Compute snad/atom evaluates a per-atom array. The columns are arranged into ntypes blocks, listed in order of atom type I. Each block contains three sub-blocks corresponding to the x, y, and z components of the atom position. Each of these sub-blocks contains one column for each bispectrum component, the same as for compute sna/atom
Compute snav/atom evaluates a per-atom array. The columns are arranged into ntypes blocks, listed in order of atom type I. Each block contains six sub-blocks corresponding to the xx, yy, zz, yz, xz, and xy components of the virial tensor in Voigt notation. Each of these sub-blocks contains one column for each bispectrum component, the same as for compute sna/atom
For example, if K =30 and ntypes=1, the number of columns in the per-atom arrays generated by sna/atom, snad/atom, and snav/atom are 30, 90, and 180, respectively. With quadratic value=1, the numbers of columns are 930, 2790, and 5580, respectively.

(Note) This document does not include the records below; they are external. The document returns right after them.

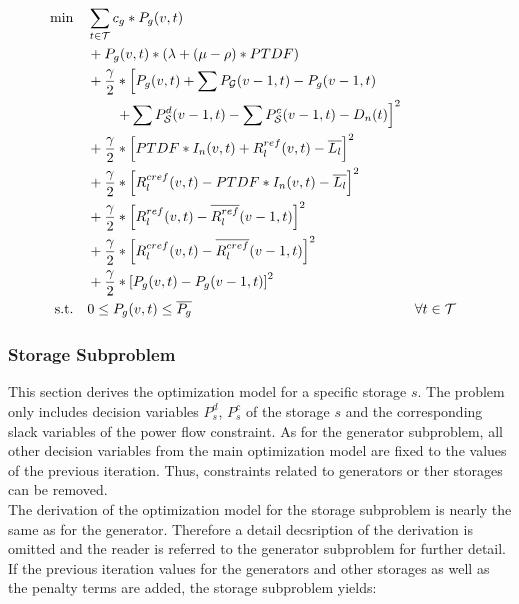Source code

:  \begin{subequations}
	\begin{align}
		 \min \quad & \sum_{t\in\mathcal{T}} c_g*P_g(v, t) \label{eq:sub:gen-final}\\
		 & + P_g(v, t) * (\lambda + (\mu - \rho) * PTDF) \nonumber \\ 
		 & + \frac{\gamma}{2} * \left[P_g(v, t) + \sum P_{\mathcal{G}}(v-1,t) - P_g(v-1, t) \right. \nonumber \\
		 & \qquad \left. + \sum P_{\mathcal{S}}^d(v-1, t) - \sum P_{\mathcal{S}}^c(v-1, t) - D_n(t)\right]^2 \nonumber \\
		 & + \frac{\gamma}{2} * \left[PTDF * I_n(v, t) + R^{ref}_l(v, t) - \overline{L_l}\right]^2 \nonumber \\
		 & + \frac{\gamma}{2} * \left[R^{cref}_l(v, t) - PTDF * I_n(v, t) - \overline{L_l}\right]^2\nonumber \\
		 & + \frac{\gamma}{2} * \left[R^{ref}_l(v, t) - \overline{R^{ref}_l}(v-1, t)  \right]^2 \nonumber\\
		 & + \frac{\gamma}{2} * \left[R^{cref}_l(v, t) - \overline{R^{cref}_l}(v-1, t)  \right]^2 \nonumber \\
		 & + \frac{\gamma}{2} * \left[P_g(v, t) - P_g(v-1, t)\right]^2 \nonumber \\
		 \text{s.t.} \quad & 0 \leq P_g(v, t) \leq \overline{P_g} && \forall t \in \mathcal{T}
	\end{align}
\end{subequations}

\subsubsection*{Storage Subproblem}

This section derives the optimization model for a specific storage $s$. The problem only includes decision variables $P_{s}^d$, $P_{s}^c$ of the storage $s$ and the corresponding slack variables of the power flow constraint. As for the generator subproblem, all other decision variables from the main optimization model are fixed to the values of the previous iteration. Thus, constraints related to generators or ther storages can be removed. \\

The derivation of the optimization model for the storage subproblem is nearly the same as for the generator. Therefore a detail decsription of the derivation is omitted and the reader is referred to the generator subproblem for further detail. If the previous iteration values for the generators and other storages as well as the penalty terms are added, the storage subproblem yields:

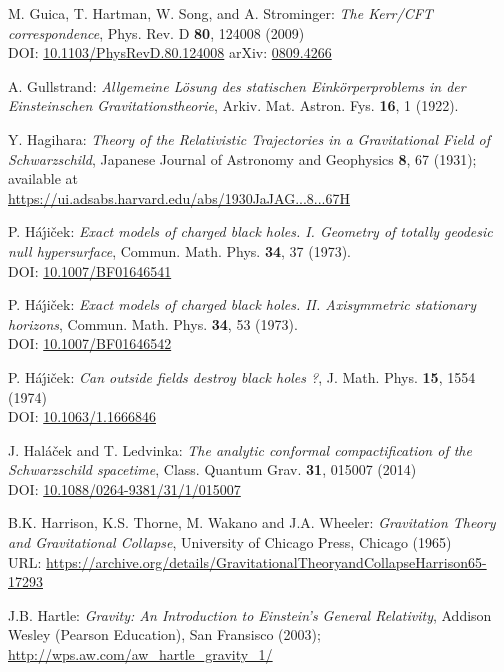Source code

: \begin{thebibliography}{123}
M. Guica, T. Hartman, W. Song, and A. Strominger:
{\em The Kerr/CFT correspondence},
Phys. Rev. D {\bf 80}, 124008 (2009)\\
DOI: \href{https://doi.org/10.1103/PhysRevD.80.124008}{10.1103/PhysRevD.80.124008}\hfill
arXiv: \href{https://arxiv.org/abs/0809.4266}{0809.4266}

A. Gullstrand:
\emph{Allgemeine Lösung des statischen Einkörperproblems in der Einsteinschen Gravitationstheorie},
Arkiv. Mat. Astron. Fys. {\bf 16}, 1 (1922).

Y. Hagihara:
\emph{Theory of the Relativistic Trajectories in a Gravitational Field of Schwarzschild},
Japanese Journal of Astronomy and Geophysics {\bf 8}, 67 (1931);
available at \\
\url{https://ui.adsabs.harvard.edu/abs/1930JaJAG...8...67H}

P. H\'a\'\j i\v{c}ek: {\em Exact models of charged black holes. I. Geometry
of totally geodesic null hypersurface},
Commun. Math. Phys. {\bf 34}, 37 (1973). \\
DOI: \href{https://doi.org/10.1007/BF01646541}{10.1007/BF01646541}

P. H\'a\'\j i\v{c}ek: {\em Exact models of charged black holes.
II. Axisymmetric stationary horizons},
Commun. Math. Phys. {\bf 34}, 53 (1973). \\
DOI: \href{https://doi.org/10.1007/BF01646542}{10.1007/BF01646542}

P. H\'a\'\j i\v{c}ek: {\em Can outside fields destroy black holes ?},
J. Math. Phys. {\bf 15}, 1554 (1974)\\
DOI: \href{https://doi.org/10.1063/1.1666846}{10.1063/1.1666846}

J. Hal\'a\v{c}ek and T. Ledvinka:
{\em The analytic conformal compactification of the Schwarzschild spacetime},
Class. Quantum Grav. {\bf 31}, 015007 (2014)\\
DOI: \href{https://doi.org/10.1088/0264-9381/31/1/015007}{10.1088/0264-9381/31/1/015007}

B.K. Harrison, K.S. Thorne, M. Wakano and J.A. Wheeler:
{\em Gravitation Theory and Gravitational Collapse},
University of Chicago Press, Chicago (1965)\\
URL: {\footnotesize\url{https://archive.org/details/GravitationalTheoryandCollapseHarrison65-17293}}

J.B. Hartle: \emph{Gravity: An Introduction to Einstein's General Relativity},
Addison Wesley (Pearson Education), San Fransisco (2003); \\
\url{http://wps.aw.com/aw_hartle_gravity_1/}


\end{thebibliography}
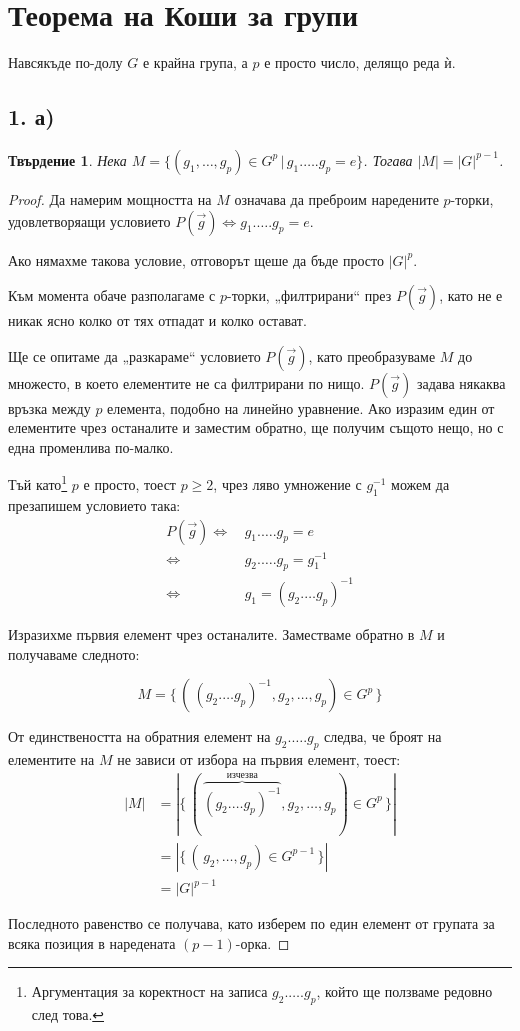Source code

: \documentclass{article}
\newtheorem*{prop}{Твърдение}
\begin{document}
\section*{Теорема на Коши за групи}
Навсякъде по-долу $G$ е крайна група, а $p$ е просто число, делящо реда ѝ.
\subsection*{1. а)}
\begin{prop}
    Нека $M = \{(g_1, \dots, g_p) \in G^p \, | \, g_1.\dots.g_p = e\}$.
    Тогава $|M| = |G|^{p-1}$.
\end{prop}
\begin{proof}
    Да намерим мощността на $M$ означава да преброим наредените $p$-торки, удовлетворяащи условието
    $P(\vec g) \Leftrightarrow {g_1.\dots. g_p = e}$.

    Ако нямахме такова условие, отговорът щеше да бъде просто $|G|^p$.

    Към момента обаче разполагаме с $p$-торки, „филтрирани“ през $P(\vec g)$, като не е никак ясно колко от тях отпадат и колко остават.

    Ще се опитаме да „разкараме“ условието $P(\vec g)$, като преобразуваме $M$ до множесто, в което елементите не са филтрирани по нищо.
    $P(\vec g)$ задава някаква връзка между $p$ елемента, подобно на линейно уравнение. Ако изразим един от елементите чрез останалите и заместим обратно, ще получим същото нещо, но с една променлива по-малко.

    Тъй като\footnote{Аргументация за коректност на записа $g_2 . \dots . g_p$, който ще ползваме редовно след това.} $p$ е просто, тоест $p \ge 2$, чрез ляво умножение с $g_1^{-1}$ можем да презапишем условието така:
    \begin{align*}
        P(\vec g) \Leftrightarrow \, &g_1.\dots.g_p = e \\
        \Leftrightarrow \, &g_2. \dots . g_p = g_1^{-1} \\
        \Leftrightarrow \, &g_1 = (g_2 . \dots g_p)^{-1}
    \end{align*}

    Изразихме първия елемент чрез останалите. Заместваме обратно в $M$ и получаваме следното:

    $$M = \{ \, (\,(g_2 . \dots g_p)^{-1}, g_2, \dots, g_p) \in G^p \,\}$$

    От единствеността на обратния елемент на $g_2.\dots.g_p$ следва, че броят на елементите на $M$ не зависи от избора на първия елемент, тоест:
    \begin{align*}
        |M| &= |\{ \, (\,\overbrace{(g_2 . \dots g_p)^{-1}}^{\text{изчезва}}, g_2, \dots, g_p) \in G^p \,\}|\\
        &= |\{ \, (\, g_2, \dots, g_p) \in G^{p-1} \,\}|\\
        &= {|G|}^{p-1}
    \end{align*}

    Последното равенство се получава, като изберем по един елемент от групата за всяка позиция в наредената ${(p-1)}$-орка.
\end{proof}
\end{document}
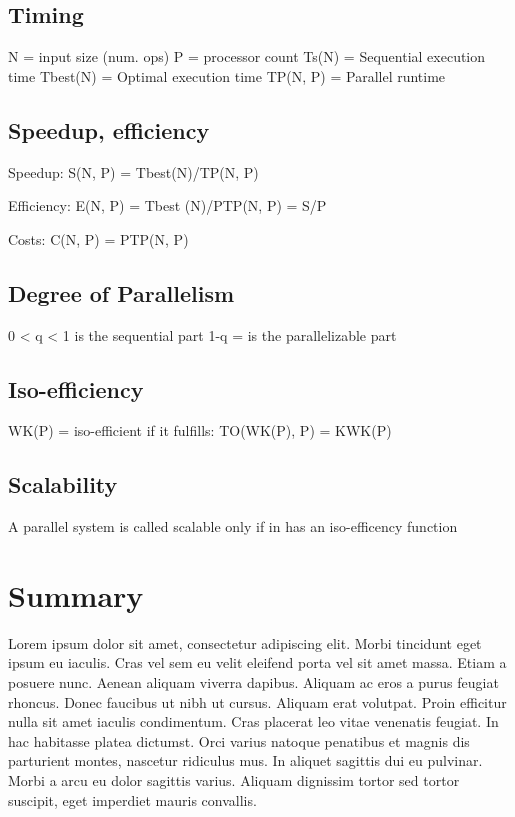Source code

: \documentclass[openany]{book}
\begin{document}
\subsection{Timing}
	N = input size (num. ops)
	P = processor count
	Ts(N) = Sequential execution time
	Tbest(N) = Optimal execution time
	TP(N, P) = Parallel runtime

\subsection{Speedup, efficiency}
	Speedup: 
S(N, P) = Tbest(N)/TP(N, P)

	Efficiency: 
E(N, P) = Tbest (N)/PTP(N, P) = S/P

	Costs: 
C(N, P) = PTP(N, P)

\subsection{Degree of Parallelism}
	0 < q < 1 is the sequential part
	1-q = is the parallelizable part

\subsection{Iso-efficiency}
	WK(P) = iso-efficient if it fulfills:
	TO(WK(P), P) = KWK(P)~\cite[p.~350]{Lang17}

\subsection{Scalability}
	A parallel system is called scalable only if in has an iso-efficency function


\section{Summary}
Lorem ipsum dolor sit amet, consectetur adipiscing elit. Morbi tincidunt eget 
ipsum eu iaculis. Cras vel sem eu velit eleifend porta vel sit amet massa. Etiam 
a posuere nunc. Aenean aliquam viverra dapibus. Aliquam ac eros a purus feugiat 
rhoncus. Donec faucibus ut nibh ut cursus. Aliquam erat volutpat. Proin efficitur 
nulla sit amet iaculis condimentum. Cras placerat leo vitae venenatis feugiat. In 
hac habitasse platea dictumst. Orci varius natoque penatibus et magnis dis 
parturient montes, nascetur ridiculus mus. In aliquet sagittis dui eu pulvinar. 
Morbi a arcu eu dolor sagittis varius. Aliquam dignissim tortor sed tortor 
suscipit, eget imperdiet mauris convallis.
\end{document}
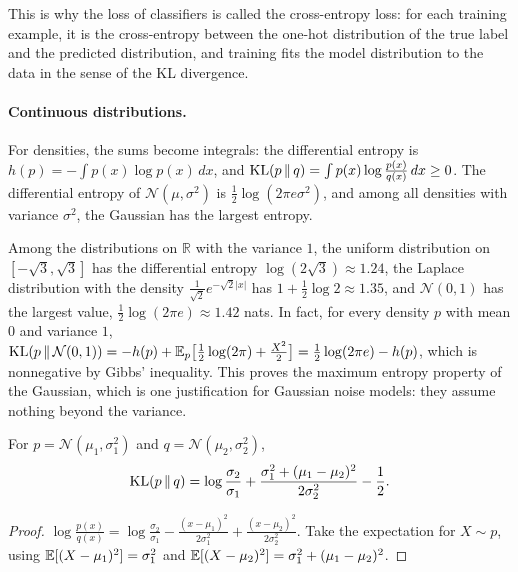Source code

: This is why the loss of classifiers is called the cross-entropy loss: for each training example, it is the cross-entropy between the one-hot distribution of the true label and the predicted distribution, and training fits the model distribution to the data in the sense of the KL divergence.

\paragraph{Continuous distributions.} For densities, the sums become integrals: the differential entropy is $h(p) = -\int p(x)\log p(x)\, dx$, and $\operatorname{KL}(p \,\|\, q) = \int p(x)\log\frac{p(x)}{q(x)}\, dx \geq 0$. The differential entropy of $\mathcal{N}(\mu, \sigma^2)$ is $\frac{1}{2}\log(2\pi e\sigma^2)$, and among all densities with variance $\sigma^2$, the Gaussian has the largest entropy.

\begin{example}\label{L4-ex:max-entropy}
    Among the distributions on $\mathbb{R}$ with the variance $1$, the uniform distribution on $[-\sqrt{3}, \sqrt{3}]$ has the differential entropy $\log(2\sqrt{3}) \approx 1.24$, the Laplace distribution with the density $\frac{1}{\sqrt{2}}e^{-\sqrt{2}|x|}$ has $1 + \frac{1}{2}\log 2 \approx 1.35$, and $\mathcal{N}(0, 1)$ has the largest value, $\frac{1}{2}\log(2\pi e) \approx 1.42$ nats. In fact, for every density $p$ with mean $0$ and variance $1$, $\operatorname{KL}(p \,\|\, \mathcal{N}(0, 1)) = -h(p) + \mathbb{E}_p\big[\frac{1}{2}\log(2\pi) + \frac{X^2}{2}\big] = \frac{1}{2}\log(2\pi e) - h(p)$, which is nonnegative by Gibbs' inequality. This proves the maximum entropy property of the Gaussian, which is one justification for Gaussian noise models: they assume nothing beyond the variance.
\end{example}

\begin{proposition}\label{L4-prop:kl-gaussian}
    For $p = \mathcal{N}(\mu_1, \sigma_1^2)$ and $q = \mathcal{N}(\mu_2, \sigma_2^2)$,
    \[\operatorname{KL}(p \,\|\, q) = \log\frac{\sigma_2}{\sigma_1} + \frac{\sigma_1^2 + (\mu_1 - \mu_2)^2}{2\sigma_2^2} - \frac{1}{2}.\]
\end{proposition}

\begin{proof}
    $\log\frac{p(x)}{q(x)} = \log\frac{\sigma_2}{\sigma_1} - \frac{(x - \mu_1)^2}{2\sigma_1^2} + \frac{(x - \mu_2)^2}{2\sigma_2^2}$. Take the expectation for $X \sim p$, using $\mathbb{E}[(X - \mu_1)^2] = \sigma_1^2$ and $\mathbb{E}[(X - \mu_2)^2] = \sigma_1^2 + (\mu_1 - \mu_2)^2$.
\end{proof}

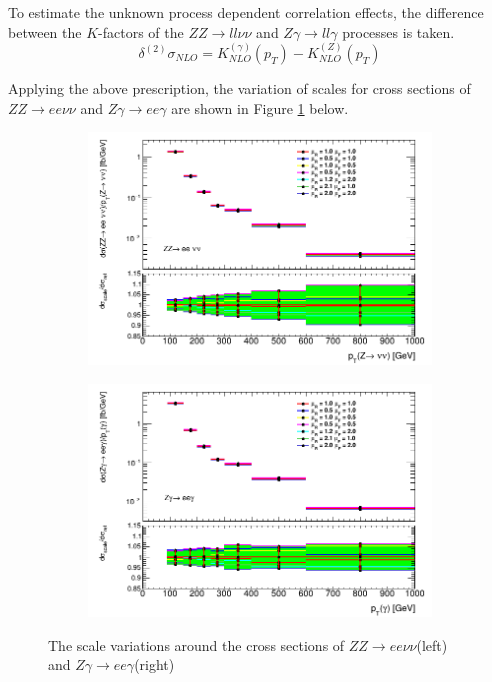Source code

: \documentclass[11pt,a4paper,openright,twoside]{report}
\newcommand{\ZZ}{$ZZ\to ll\nu\nu$ }
\newcommand{\Zg}{$Z\gamma\to ll\gamma$ }
\begin{document}
To estimate the unknown process dependent correlation effects, the difference between the $K$-factors of the \ZZ and \Zg processes is taken.
\begin{equation}
\delta^{(2)} \sigma_{NLO} = K_{NLO}^{(\gamma)}(p_T) - K_{NLO}^{(Z)}(p_T)
\label{eq:K_factor_unc}
\end{equation}

Applying the above prescription, the variation of scales for cross sections of $ZZ\to ee\nu\nu$ and $Z\gamma\to ee\gamma$ are shown in Figure \ref{fig:scale_xsec} below.
\begin{figure}[H]
\centering
	\begin{subfigure}{0.49\textwidth}
		\includegraphics[width=\linewidth]{zz_scale.png}
	\end{subfigure}
	\begin{subfigure}{0.49\textwidth}
		\includegraphics[width=\linewidth]{zg_scale.png}
	\end{subfigure}
	\caption{The scale variations around the cross sections of $ZZ\to ee\nu\nu$(left) and $Z\gamma\to ee\gamma$(right)}
	\label{fig:scale_xsec}
\end{figure}
\end{document}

If the quadratic keyword value is set to 1, then additional columns are generated, corresponding to the products of all distinct pairs of bispectrum components. If the number of bispectrum components is K, then the number of distinct pairs is K(K+1)/2. For compute sna/atom these columns are appended to existing K columns. The ordering of quadratic terms is upper-triangular, (1,1),(1,2)…(1,K),(2,1)…(K-1,K-1),(K-1,K),(K,K). For computes snad/atom and snav/atom each set of K(K+1)/2 additional columns is inserted directly after each of sub-block of linear terms i.e. linear and quadratic terms are contiguous. So the nesting order from inside to outside is bispectrum component, linear then quadratic, vector/tensor component, type.
These values can be accessed by any command that uses per-atom values from a compute as input. See the Howto output doc page for an overview of LAMMPS output options.
These computes are part of the SNAP package. They are only enabled if LAMMPS was built with that package. See the Build package doc page for more info.
The optional keyword defaults are diagonal = 0, rmin0 = 0, switchflag = 1, bzeroflag = 1, quadraticflag = 0,
(Thompson) Thompson, Swiler, Trott, Foiles, Tucker, under review, preprint available at arXiv:1409.3880
(Bartok) Bartok, Payne, Risi, Csanyi, Phys Rev Lett, 104, 136403 (2010).
(Meremianin) Meremianin, J. Phys. A, 39, 3099 (2006).
(Varshalovich) Varshalovich, Moskalev, Khersonskii, Quantum Theory of Angular Momentum, World Scientific, Singapore (1987).